▶ [PROBLEM] Every line in the entries that holds "python" should be identified and copied.

# # # # # # #

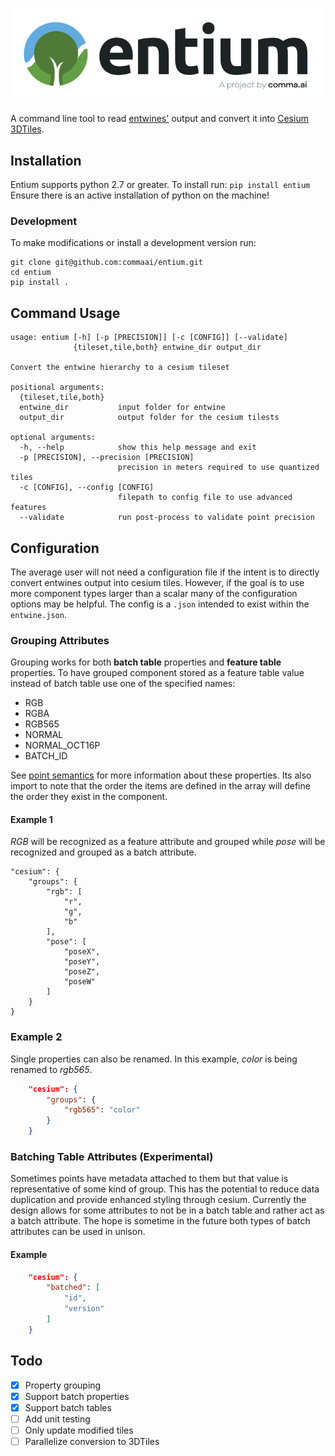<p align="center">
	<img src="./resources/logo.png" alt="entium" />
</p>

A command line tool to read [entwines'](http://entwine.io) output and convert it into
[Cesium 3DTiles](https://github.com/AnalyticalGraphicsInc/3d-tiles).

## Installation
Entium supports python 2.7 or greater. To install run: 
`pip install entium`
Ensure there is an active installation of python on the machine!

### Development
To make modifications or install a development version run:
```
git clone git@github.com:commaai/entium.git
cd entium
pip install .
```

## Command Usage
```
usage: entium [-h] [-p [PRECISION]] [-c [CONFIG]] [--validate]
              {tileset,tile,both} entwine_dir output_dir

Convert the entwine hierarchy to a cesium tileset

positional arguments:
  {tileset,tile,both}
  entwine_dir           input folder for entwine
  output_dir            output folder for the cesium tilests

optional arguments:
  -h, --help            show this help message and exit
  -p [PRECISION], --precision [PRECISION]
                        precision in meters required to use quantized tiles
  -c [CONFIG], --config [CONFIG]
                        filepath to config file to use advanced features
  --validate            run post-process to validate point precision
```

## Configuration
The average user will not need a configuration file if the intent is to directly convert entwines output into cesium tiles. However, if the goal is to use more component types larger than a scalar many of the configuration options may be helpful. The config is a `.json` intended to exist within the `entwine.json`.

### Grouping Attributes
Grouping works for both **batch table** properties and **feature table** properties. To have grouped component stored as a feature table value instead of batch table use one of the specified names:
 - RGB
 - RGBA
 - RGB565
 - NORMAL
 - NORMAL_OCT16P
 - BATCH_ID

See [point semantics](https://github.com/AnalyticalGraphicsInc/3d-tiles/blob/master/specification/TileFormats/PointCloud/README.md#semantics) for more information about these properties. Its also import to note that the order the items are defined in the array will define the order they exist in the component.
#### Example 1 
*RGB* will be recognized as a feature attribute and grouped while *pose* will be recognized and grouped as a batch attribute.
```json\
"cesium": {
    "groups": {
        "rgb": [
            "r", 
            "g", 
            "b"
        ], 
        "pose": [
            "poseX", 
            "poseY", 
            "poseZ",
	        "poseW"
        ]
    }
}
```

### Example 2 
Single properties can also be renamed. In this example, *color* is being renamed to *rgb565*.
```json
    "cesium": {
        "groups": {
            "rgb565": "color"
        }
    }
```
### Batching Table Attributes (Experimental)
Sometimes points have metadata attached to them but that value is representative of some kind of group. This has the potential to reduce data duplication and provide enhanced styling through cesium. Currently the design allows for some attributes to not be in a batch table and rather act as a batch attribute. The hope is sometime in the future both types of batch attributes can be used in unison. 

#### Example
```json
    "cesium": {
        "batched": [
            "id",
            "version"
        ]
    }
```


## Todo
 - [X] Property grouping
 - [X] Support batch properties
 - [X] Support batch tables
 - [ ] Add unit testing 
 - [ ] Only update modified tiles
 - [ ] Parallelize conversion to 3DTiles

# # # # # # #

▶ [RESULT]
Entium supports python 2.7 or greater. To install run: 
Ensure there is an active installation of python on the machine!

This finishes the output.